#### Records ####
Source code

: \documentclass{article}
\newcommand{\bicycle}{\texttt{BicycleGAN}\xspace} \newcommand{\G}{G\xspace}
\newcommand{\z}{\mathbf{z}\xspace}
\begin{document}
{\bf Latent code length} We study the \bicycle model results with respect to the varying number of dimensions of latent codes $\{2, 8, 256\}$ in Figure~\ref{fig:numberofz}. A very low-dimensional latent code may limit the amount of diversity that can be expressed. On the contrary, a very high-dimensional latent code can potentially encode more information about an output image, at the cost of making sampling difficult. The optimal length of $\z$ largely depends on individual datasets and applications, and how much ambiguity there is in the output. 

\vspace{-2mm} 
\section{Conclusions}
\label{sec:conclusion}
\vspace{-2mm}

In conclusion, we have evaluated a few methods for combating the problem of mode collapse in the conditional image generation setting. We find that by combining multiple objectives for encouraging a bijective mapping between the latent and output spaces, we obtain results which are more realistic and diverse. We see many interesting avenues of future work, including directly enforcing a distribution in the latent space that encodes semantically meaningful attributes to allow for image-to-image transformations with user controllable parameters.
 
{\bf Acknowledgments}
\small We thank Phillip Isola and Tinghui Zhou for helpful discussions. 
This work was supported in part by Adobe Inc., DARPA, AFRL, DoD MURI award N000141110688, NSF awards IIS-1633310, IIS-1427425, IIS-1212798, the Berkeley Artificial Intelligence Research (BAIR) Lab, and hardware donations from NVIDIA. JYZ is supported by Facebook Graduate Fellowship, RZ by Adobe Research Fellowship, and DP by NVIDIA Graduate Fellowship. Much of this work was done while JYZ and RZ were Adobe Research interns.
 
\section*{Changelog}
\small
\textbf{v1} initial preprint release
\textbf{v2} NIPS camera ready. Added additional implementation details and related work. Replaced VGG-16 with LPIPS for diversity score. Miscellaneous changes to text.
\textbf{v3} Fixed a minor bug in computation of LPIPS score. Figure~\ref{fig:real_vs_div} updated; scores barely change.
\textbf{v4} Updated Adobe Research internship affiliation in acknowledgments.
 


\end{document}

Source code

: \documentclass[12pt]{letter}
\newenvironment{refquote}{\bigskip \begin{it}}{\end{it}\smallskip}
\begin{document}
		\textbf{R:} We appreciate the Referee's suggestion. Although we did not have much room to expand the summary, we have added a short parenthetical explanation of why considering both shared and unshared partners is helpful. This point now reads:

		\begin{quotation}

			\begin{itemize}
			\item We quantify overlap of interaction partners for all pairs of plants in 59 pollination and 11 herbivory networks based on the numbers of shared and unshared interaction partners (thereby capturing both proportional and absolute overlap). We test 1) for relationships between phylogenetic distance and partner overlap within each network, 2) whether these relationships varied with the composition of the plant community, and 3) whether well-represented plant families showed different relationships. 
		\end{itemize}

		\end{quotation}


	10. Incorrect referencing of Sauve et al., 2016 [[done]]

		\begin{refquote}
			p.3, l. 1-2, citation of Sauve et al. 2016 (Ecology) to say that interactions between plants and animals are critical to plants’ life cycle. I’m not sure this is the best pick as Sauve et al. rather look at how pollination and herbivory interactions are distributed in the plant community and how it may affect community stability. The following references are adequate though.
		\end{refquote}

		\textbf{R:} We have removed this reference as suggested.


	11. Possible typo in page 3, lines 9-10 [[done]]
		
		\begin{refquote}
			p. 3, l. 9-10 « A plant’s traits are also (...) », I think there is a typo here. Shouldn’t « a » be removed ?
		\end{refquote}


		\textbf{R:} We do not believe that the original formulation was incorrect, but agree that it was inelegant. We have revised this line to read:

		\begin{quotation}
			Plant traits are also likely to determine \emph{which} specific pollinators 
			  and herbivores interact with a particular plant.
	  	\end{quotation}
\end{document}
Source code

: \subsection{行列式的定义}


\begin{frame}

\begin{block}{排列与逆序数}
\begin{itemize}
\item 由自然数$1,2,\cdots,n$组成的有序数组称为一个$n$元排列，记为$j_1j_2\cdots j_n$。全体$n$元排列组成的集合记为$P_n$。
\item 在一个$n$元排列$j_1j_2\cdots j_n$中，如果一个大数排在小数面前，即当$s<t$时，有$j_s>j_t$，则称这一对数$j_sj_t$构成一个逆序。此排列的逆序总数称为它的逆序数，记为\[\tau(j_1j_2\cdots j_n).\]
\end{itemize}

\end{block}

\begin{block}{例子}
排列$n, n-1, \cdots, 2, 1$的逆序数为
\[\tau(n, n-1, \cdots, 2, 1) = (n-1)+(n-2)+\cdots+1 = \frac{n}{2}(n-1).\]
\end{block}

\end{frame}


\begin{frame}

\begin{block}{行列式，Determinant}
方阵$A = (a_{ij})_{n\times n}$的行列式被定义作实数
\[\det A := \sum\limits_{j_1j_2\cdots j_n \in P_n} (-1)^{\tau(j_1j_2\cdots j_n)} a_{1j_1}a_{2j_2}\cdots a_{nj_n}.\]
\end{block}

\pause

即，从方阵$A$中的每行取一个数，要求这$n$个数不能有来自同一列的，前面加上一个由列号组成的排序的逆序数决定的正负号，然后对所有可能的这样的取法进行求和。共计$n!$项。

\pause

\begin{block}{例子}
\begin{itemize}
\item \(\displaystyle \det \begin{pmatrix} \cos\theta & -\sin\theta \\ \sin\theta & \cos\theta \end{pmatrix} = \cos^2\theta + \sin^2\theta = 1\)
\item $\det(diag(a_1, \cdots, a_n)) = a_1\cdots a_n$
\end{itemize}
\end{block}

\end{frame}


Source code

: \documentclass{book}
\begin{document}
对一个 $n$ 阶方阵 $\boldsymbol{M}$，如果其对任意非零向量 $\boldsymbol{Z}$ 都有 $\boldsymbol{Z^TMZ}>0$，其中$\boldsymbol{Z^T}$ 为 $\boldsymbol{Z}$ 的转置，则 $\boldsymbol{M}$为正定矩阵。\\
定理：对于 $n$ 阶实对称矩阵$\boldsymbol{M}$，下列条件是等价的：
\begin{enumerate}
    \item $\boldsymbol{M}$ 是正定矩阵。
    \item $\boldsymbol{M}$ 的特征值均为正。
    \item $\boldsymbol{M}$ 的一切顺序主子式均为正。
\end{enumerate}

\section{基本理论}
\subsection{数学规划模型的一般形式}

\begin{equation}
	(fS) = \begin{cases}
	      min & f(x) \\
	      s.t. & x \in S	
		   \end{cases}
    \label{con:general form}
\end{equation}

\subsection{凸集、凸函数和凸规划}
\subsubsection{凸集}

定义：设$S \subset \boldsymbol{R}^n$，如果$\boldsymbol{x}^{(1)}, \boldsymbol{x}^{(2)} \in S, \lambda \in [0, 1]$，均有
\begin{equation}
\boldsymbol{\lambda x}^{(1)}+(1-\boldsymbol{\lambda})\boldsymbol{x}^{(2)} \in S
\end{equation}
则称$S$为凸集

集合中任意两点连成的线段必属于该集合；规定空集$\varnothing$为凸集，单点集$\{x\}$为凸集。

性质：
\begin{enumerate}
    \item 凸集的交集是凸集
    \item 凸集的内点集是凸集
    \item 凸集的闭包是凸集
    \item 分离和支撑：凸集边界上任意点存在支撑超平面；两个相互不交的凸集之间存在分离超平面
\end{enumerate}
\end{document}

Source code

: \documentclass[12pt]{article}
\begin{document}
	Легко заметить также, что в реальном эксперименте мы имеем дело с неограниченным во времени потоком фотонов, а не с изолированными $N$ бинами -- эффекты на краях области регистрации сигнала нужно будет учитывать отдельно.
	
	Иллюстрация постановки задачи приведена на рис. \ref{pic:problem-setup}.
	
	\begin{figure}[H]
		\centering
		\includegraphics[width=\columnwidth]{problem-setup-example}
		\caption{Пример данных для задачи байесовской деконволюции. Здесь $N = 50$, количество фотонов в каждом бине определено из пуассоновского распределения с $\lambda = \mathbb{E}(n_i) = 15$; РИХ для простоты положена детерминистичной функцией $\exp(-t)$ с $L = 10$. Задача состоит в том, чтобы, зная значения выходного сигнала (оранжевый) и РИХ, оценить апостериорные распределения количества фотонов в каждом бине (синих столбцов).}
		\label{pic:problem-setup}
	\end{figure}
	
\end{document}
####
What you will do: The required output is the stretch of entries above from the line containing "In conclusion, we" through the line containing "initial preprint release", reproduced exactly.

Task result:
In conclusion, we have evaluated a few methods for combating the problem of mode collapse in the conditional image generation setting. We find that by combining multiple objectives for encouraging a bijective mapping between the latent and output spaces, we obtain results which are more realistic and diverse. We see many interesting avenues of future work, including directly enforcing a distribution in the latent space that encodes semantically meaningful attributes to allow for image-to-image transformations with user controllable parameters.
 
{\bf Acknowledgments}
\small We thank Phillip Isola and Tinghui Zhou for helpful discussions. 
This work was supported in part by Adobe Inc., DARPA, AFRL, DoD MURI award N000141110688, NSF awards IIS-1633310, IIS-1427425, IIS-1212798, the Berkeley Artificial Intelligence Research (BAIR) Lab, and hardware donations from NVIDIA. JYZ is supported by Facebook Graduate Fellowship, RZ by Adobe Research Fellowship, and DP by NVIDIA Graduate Fellowship. Much of this work was done while JYZ and RZ were Adobe Research interns.
 
\section*{Changelog}
\small
\textbf{v1} initial preprint release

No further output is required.